Task requirements>
Extract each line of the records below that contains the word "public".

Source records:
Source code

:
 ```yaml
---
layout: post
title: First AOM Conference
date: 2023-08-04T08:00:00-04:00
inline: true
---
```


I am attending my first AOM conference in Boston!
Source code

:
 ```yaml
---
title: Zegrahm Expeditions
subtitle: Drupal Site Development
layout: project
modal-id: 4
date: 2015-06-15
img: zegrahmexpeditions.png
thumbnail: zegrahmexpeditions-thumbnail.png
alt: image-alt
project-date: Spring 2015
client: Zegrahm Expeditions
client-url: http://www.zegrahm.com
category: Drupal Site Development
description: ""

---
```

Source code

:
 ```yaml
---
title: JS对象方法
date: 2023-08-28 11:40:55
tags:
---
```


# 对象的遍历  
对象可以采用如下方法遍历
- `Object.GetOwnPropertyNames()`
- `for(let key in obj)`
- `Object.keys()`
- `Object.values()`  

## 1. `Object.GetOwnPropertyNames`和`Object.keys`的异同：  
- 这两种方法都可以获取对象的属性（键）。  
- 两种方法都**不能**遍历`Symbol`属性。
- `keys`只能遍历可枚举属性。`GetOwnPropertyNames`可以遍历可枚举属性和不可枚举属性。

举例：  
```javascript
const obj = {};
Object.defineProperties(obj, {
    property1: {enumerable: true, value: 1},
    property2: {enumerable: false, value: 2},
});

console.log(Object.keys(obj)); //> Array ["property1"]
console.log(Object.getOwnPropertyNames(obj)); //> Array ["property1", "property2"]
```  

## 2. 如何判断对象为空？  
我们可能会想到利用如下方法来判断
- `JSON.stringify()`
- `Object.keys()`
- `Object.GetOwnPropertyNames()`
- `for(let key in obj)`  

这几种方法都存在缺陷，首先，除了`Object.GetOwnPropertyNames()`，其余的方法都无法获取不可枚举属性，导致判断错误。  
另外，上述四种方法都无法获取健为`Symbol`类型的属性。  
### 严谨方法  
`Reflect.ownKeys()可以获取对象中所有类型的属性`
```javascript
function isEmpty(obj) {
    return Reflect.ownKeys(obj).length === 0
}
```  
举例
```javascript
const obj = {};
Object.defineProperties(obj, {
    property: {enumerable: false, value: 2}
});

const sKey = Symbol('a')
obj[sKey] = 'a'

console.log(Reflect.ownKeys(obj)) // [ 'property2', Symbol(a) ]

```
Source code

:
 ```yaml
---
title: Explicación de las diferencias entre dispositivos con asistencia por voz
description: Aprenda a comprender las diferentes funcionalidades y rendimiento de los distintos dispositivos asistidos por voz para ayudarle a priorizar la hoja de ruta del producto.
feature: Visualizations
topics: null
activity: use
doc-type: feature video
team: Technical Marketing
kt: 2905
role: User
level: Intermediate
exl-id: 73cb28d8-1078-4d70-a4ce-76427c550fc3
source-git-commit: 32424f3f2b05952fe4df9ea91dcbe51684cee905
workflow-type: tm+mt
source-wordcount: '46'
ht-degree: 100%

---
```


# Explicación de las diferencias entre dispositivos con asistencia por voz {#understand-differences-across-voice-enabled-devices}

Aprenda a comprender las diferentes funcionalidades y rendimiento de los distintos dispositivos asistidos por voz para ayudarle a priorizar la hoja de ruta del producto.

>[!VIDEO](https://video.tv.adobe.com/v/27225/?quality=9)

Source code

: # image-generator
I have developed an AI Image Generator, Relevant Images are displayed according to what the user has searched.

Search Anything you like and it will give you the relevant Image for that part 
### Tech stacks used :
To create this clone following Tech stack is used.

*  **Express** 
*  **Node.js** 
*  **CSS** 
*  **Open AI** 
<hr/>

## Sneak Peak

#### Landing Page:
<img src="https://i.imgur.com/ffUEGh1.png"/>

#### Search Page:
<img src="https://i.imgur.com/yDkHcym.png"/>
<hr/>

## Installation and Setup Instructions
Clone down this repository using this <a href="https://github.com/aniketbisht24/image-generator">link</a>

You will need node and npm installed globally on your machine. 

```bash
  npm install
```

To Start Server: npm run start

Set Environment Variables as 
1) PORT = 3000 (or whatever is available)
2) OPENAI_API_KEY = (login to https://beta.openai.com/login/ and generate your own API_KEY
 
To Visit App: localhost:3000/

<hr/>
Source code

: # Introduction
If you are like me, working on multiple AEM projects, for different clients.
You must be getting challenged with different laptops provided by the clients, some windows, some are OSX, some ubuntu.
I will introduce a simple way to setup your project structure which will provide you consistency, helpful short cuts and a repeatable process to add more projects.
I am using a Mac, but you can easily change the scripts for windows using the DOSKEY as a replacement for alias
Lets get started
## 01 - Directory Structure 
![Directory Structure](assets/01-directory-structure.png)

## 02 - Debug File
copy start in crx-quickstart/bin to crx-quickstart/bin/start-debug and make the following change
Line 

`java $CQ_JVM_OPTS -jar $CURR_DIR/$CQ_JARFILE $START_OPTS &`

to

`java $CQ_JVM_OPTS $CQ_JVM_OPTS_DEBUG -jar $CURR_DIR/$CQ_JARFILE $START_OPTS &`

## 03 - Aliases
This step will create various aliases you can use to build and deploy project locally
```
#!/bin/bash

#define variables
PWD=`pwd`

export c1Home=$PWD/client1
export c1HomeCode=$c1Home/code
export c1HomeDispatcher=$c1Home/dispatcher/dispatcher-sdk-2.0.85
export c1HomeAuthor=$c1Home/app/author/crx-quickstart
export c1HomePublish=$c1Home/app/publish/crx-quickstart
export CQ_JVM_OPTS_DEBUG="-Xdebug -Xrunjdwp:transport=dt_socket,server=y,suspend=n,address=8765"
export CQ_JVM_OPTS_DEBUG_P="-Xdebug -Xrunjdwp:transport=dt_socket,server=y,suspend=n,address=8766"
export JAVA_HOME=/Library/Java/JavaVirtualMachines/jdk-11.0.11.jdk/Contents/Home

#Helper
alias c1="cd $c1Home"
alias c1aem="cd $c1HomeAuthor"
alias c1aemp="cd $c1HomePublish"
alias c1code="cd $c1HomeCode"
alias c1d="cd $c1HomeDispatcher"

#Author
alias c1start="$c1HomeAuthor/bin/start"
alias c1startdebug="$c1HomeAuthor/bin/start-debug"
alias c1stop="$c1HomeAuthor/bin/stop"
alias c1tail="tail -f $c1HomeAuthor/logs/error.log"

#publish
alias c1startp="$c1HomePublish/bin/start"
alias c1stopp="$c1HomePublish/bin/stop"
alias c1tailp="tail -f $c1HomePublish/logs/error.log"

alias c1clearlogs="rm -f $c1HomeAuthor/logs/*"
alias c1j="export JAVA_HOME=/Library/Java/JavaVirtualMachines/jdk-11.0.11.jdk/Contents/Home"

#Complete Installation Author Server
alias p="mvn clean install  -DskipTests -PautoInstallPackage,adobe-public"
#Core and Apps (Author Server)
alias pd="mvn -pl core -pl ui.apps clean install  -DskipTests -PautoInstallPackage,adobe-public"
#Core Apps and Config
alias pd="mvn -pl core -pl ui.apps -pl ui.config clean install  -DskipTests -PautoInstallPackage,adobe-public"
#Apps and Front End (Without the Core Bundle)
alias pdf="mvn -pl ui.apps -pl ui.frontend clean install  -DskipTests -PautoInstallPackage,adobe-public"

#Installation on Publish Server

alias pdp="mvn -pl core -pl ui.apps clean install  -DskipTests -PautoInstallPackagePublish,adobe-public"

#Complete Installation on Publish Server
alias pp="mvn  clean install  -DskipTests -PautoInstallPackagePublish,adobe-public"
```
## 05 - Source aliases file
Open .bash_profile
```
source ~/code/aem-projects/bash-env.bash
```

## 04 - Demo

Final answer>
alias p="mvn clean install  -DskipTests -PautoInstallPackage,adobe-public"
alias pd="mvn -pl core -pl ui.apps clean install  -DskipTests -PautoInstallPackage,adobe-public"
alias pd="mvn -pl core -pl ui.apps -pl ui.config clean install  -DskipTests -PautoInstallPackage,adobe-public"
alias pdf="mvn -pl ui.apps -pl ui.frontend clean install  -DskipTests -PautoInstallPackage,adobe-public"
alias pdp="mvn -pl core -pl ui.apps clean install  -DskipTests -PautoInstallPackagePublish,adobe-public"
alias pp="mvn  clean install  -DskipTests -PautoInstallPackagePublish,adobe-public"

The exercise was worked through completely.